A highly affectionate, high energy, highly playful dog. On the practical side: low grooming demands and minimal drool.
About the English Toy Terrier.
The English Toy Terrier (Black and Tan) is the smaller cousin of the Manchester Terrier and one of the rarest dog breeds on the UK Kennel Club’s Vulnerable Native Breeds list, with global numbers under 200 puppies registered most years. The breed is a true Victorian ratting dog miniaturised for the gentleman’s pocket and the publican’s ratting-pit, and the modern dog still carries the working terrier instincts that made it famous. NZKC registrations sit in single digits most years, and the breed is one of the rarer toys in New Zealand.
Adults stand 25 to 30 cm at the shoulder and weigh 2.7 to 3.6 kg. The coat is single, short, smooth, glossy and always black-and-tan in a defined pattern (rich tan markings above each eye, on the cheeks, on the chest, on the inside of the legs and under the tail; black elsewhere). Lifespan runs 12 to 14 years.
Personality and behaviour
English Toy Terriers are alert, athletic and fundamentally terrier in temperament, with a small-dog frame that hides genuine working instinct. The breed is closely bonded to its household and tends to attach strongly to one or two people, but is reserved with strangers in a way the bichon-family toys are not. A confident socialised English Toy Terrier is polite and well-mannered with new people; an under-socialised one is shy and avoidant.
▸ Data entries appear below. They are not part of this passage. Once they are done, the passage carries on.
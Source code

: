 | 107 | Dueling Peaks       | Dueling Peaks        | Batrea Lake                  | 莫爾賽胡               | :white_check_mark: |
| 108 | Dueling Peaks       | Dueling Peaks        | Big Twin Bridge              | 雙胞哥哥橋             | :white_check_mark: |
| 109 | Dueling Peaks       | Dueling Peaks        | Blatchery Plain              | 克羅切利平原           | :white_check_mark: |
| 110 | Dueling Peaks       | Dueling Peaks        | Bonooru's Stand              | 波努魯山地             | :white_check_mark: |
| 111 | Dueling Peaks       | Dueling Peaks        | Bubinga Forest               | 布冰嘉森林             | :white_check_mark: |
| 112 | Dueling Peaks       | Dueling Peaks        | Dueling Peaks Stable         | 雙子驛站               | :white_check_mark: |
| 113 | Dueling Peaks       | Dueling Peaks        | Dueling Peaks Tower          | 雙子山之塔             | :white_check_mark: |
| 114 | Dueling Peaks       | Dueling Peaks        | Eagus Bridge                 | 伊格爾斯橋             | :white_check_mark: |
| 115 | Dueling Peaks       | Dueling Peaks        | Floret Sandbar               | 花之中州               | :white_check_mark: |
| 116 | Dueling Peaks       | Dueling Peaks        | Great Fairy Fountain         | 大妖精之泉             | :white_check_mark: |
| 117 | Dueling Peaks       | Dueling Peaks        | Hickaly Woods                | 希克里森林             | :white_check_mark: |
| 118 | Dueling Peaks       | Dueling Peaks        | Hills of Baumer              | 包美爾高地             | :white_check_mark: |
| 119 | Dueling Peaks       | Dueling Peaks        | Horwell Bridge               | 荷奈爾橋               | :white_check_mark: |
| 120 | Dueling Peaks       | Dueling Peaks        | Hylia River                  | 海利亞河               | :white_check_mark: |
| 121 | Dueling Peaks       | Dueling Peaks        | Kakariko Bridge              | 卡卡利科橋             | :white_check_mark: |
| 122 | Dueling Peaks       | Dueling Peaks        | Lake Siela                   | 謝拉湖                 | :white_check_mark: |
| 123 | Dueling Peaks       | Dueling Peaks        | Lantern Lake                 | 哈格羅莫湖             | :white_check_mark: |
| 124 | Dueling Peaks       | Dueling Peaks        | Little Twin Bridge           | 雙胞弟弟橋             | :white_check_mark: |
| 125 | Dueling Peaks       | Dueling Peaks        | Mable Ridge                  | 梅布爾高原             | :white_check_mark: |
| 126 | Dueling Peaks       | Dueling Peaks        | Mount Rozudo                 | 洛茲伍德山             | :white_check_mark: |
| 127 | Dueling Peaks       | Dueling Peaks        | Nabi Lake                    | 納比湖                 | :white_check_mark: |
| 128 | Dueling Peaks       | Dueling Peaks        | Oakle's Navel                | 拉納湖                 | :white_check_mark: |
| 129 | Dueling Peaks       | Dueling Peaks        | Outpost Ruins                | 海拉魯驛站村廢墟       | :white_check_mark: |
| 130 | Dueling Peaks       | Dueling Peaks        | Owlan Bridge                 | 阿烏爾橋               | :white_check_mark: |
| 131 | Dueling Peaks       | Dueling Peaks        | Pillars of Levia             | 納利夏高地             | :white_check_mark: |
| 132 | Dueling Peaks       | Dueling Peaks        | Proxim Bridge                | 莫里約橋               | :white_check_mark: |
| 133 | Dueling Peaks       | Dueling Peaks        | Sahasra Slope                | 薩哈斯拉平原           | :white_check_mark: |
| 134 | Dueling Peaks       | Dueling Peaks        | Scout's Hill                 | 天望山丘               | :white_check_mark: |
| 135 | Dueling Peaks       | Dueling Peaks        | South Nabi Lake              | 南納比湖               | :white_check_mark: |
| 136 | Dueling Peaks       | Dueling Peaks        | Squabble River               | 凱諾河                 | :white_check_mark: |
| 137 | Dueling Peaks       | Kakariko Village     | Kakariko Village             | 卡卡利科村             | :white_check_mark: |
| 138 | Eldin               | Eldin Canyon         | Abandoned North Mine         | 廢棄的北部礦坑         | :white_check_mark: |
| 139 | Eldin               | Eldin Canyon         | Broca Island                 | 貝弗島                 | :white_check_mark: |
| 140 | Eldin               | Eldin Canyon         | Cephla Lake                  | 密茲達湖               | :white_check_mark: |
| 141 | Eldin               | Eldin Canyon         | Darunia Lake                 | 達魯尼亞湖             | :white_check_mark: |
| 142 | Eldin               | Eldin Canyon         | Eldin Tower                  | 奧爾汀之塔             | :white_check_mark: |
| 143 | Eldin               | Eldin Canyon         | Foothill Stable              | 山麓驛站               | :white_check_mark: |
Early and ongoing socialisation matters more for this breed than for typical toys.
Around other dogs the breed is generally polite but not actively sociable. Most English Toy Terriers settle into multi-dog households well, but the small size combined with the terrier confidence means the breed sometimes picks fights it cannot win. Around small mammals, the prey drive is real: rats, guinea pigs, rabbits and reptiles are at risk, cats raised with the dog from puppyhood are usually fine, but introducing an adult English Toy Terrier to a cat household is a project rather than a given.
The trait that surprises new owners is the energy and drive. The breed looks like a fragile lap dog and behaves like a tiny working terrier. English Toy Terriers enjoy long walks, fast-paced games, agility and earthdog work, and they need real outlets for the drive. A 15-minute toy-breed routine doesn’t fit the breed; a 45-minute mix of walking, play and training does.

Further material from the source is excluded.